Perch was an employee, a no-questions-asked hired hand who would, as a fellow worker had put it, “go to the end of the earth” for Crane, so long as there was overtime in it. Why had Crane taken him along? For protection? Because he didn’t trust whomever he was carrying? Maybe just for company on the voyage out to mid-Channel? Whatever, Brian Perch didn’t really interest Greenleaf, while George Crane did.

The accountant to the building business wasn’t about to say that Crane’s company was in terminal trouble, but he agreed that times were hard and that the company was “overstretched financially.” Which meant there were bigger loan repayments than there were checks from satisfied and solvent customers. For example, a larger than usual contract had gone unfinished and unpaid when the company employing Crane’s firm had itself gone broke. Crane just managed to hold his head above water. Well, in the financial sense anyway. He still had the big house outside Folkestone with the swimming pool and sauna. He still had a Porsche. He still had his boat. But Greenleaf knew that often the more prosperous a man tried to look, the deeper he was sinking.

He’d considered an insurance scam. Take the boat out at dead of night and blow it up, then claim the money. But it didn’t add up. Why not just sell the boat? One reason might be that no one was buying. Okay, so why did he have to die, too? A miscalculation with the timer or the amount of explosives used? Possible. But Greenleaf still didn’t buy it. Why take someone else along? And besides, there was the French sinking to consider. It had to be tied in with the British sinking; too much of a coincidence otherwise.

Bringing him back to murder.

Crane’s wife didn’t know anything about anything. She knew nothing about her husband’s movements that night, nothing about his business affairs, nothing about any of his meetings. All she knew was that she should wear black and deserve sympathy. She seemed to find his questions in particularly bad taste. Crane’s secretary, when tracked down, had been no more forthcoming. No, no meetings with strangers. No sudden “appointments” out of the office which couldn’t be squared with his diary. No mysterious phone calls.

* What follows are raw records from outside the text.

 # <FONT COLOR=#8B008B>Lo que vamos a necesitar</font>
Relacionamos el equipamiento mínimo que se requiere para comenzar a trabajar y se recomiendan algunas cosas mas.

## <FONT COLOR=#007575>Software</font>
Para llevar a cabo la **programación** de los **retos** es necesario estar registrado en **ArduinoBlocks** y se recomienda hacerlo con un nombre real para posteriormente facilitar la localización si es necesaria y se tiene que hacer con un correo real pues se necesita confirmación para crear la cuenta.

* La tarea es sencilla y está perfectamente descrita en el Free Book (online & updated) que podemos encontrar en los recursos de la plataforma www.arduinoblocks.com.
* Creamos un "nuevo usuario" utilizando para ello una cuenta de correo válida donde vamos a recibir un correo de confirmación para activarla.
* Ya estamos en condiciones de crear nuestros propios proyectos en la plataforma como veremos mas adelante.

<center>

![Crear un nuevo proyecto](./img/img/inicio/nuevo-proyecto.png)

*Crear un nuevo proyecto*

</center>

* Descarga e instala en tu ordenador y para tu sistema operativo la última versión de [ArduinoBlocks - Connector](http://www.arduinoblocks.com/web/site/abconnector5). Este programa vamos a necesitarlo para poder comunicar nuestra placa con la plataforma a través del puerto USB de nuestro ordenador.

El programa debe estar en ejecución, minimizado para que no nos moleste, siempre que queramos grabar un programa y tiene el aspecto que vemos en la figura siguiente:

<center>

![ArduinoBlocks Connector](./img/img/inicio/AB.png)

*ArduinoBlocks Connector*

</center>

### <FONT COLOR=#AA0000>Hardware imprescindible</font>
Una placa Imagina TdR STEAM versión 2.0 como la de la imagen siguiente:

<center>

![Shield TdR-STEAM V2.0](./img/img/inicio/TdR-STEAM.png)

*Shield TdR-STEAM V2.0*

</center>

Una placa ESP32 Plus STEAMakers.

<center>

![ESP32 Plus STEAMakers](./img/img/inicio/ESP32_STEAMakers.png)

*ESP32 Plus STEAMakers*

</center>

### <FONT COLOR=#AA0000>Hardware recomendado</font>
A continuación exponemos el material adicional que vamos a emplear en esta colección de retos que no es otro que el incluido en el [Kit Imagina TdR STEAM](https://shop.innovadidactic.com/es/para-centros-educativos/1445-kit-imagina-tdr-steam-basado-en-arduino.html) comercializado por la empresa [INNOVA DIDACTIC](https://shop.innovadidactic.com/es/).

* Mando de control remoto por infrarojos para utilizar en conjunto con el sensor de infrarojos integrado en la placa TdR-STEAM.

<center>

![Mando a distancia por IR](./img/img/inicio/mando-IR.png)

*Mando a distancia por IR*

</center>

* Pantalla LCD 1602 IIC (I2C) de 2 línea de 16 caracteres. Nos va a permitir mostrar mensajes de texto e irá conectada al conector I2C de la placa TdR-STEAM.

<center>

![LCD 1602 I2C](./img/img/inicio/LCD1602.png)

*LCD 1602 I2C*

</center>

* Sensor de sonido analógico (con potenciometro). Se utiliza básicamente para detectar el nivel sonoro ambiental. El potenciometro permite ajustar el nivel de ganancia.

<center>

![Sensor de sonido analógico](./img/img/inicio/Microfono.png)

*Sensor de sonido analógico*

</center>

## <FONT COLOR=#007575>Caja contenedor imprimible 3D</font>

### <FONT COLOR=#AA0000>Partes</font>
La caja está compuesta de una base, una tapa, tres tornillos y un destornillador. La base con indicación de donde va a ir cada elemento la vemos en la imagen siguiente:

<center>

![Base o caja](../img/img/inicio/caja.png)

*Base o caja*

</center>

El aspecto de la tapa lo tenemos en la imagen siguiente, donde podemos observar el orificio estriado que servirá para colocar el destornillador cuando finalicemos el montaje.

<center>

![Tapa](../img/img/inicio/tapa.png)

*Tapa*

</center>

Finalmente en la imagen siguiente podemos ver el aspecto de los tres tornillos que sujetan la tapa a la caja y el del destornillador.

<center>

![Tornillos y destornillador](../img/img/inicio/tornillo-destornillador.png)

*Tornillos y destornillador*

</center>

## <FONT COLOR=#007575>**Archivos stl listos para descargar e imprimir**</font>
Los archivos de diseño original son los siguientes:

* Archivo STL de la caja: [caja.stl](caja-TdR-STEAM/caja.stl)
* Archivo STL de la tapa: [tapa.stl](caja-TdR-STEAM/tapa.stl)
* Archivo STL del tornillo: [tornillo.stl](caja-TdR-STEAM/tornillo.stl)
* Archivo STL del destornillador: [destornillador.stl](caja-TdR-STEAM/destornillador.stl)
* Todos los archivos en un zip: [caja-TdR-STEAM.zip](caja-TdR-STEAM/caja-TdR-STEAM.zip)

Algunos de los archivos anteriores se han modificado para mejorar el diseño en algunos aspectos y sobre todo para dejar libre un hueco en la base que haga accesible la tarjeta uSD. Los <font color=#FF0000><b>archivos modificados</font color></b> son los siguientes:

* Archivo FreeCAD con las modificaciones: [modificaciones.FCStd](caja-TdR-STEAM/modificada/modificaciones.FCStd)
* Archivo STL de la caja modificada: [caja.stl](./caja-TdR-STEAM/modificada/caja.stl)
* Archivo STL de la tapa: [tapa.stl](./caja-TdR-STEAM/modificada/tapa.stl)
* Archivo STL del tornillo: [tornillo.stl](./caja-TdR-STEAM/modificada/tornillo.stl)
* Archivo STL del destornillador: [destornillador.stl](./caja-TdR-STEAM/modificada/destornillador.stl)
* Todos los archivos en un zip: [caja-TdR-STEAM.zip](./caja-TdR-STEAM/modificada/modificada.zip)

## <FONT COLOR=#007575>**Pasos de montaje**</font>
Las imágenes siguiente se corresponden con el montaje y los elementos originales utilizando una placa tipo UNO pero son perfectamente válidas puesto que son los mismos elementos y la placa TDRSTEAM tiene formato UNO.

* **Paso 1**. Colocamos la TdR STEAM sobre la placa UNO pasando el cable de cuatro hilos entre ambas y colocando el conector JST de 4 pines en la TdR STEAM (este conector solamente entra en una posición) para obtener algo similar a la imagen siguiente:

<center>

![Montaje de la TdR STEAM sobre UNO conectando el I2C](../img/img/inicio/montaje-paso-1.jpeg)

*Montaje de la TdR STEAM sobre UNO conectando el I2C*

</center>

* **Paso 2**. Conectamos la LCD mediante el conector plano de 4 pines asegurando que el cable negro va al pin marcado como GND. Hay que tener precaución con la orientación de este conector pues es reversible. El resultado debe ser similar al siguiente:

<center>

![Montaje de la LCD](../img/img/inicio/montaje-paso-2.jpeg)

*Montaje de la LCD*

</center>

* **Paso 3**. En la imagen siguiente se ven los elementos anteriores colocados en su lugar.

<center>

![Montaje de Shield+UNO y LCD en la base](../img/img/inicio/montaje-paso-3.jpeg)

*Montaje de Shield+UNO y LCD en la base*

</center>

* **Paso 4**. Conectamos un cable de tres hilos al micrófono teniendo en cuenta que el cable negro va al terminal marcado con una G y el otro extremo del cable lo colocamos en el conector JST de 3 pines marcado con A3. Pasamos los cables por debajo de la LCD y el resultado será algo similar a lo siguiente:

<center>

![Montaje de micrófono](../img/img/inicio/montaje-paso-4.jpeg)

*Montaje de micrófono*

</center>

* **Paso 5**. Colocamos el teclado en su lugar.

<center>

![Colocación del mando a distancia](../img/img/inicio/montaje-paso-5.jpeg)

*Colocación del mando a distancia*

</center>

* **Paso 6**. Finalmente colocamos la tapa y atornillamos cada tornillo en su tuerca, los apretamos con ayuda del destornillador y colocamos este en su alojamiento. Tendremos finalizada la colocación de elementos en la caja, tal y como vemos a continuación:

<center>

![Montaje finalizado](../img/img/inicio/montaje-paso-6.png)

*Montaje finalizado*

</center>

So what was Greenleaf left with? A man in debt, needing a few thousand (well, fifteen or so actually) to see him back on dry land. Personal financial affairs which had yet to be disentangled (it seemed Crane had been a bit naughty, stashing his cash in several accounts kept hidden from the prying taxman). A midnight boat trip which ends with him two grand in pocket but not in any position to spend it. It all came back to smuggling, didn’t it? Just as Doyle had said. Arms or dope or someone creeping back into the country unannounced. Well, hardly unannounced. Whatever it was, it had cost six lives so far, which was too high a price to pay, whatever the payoff.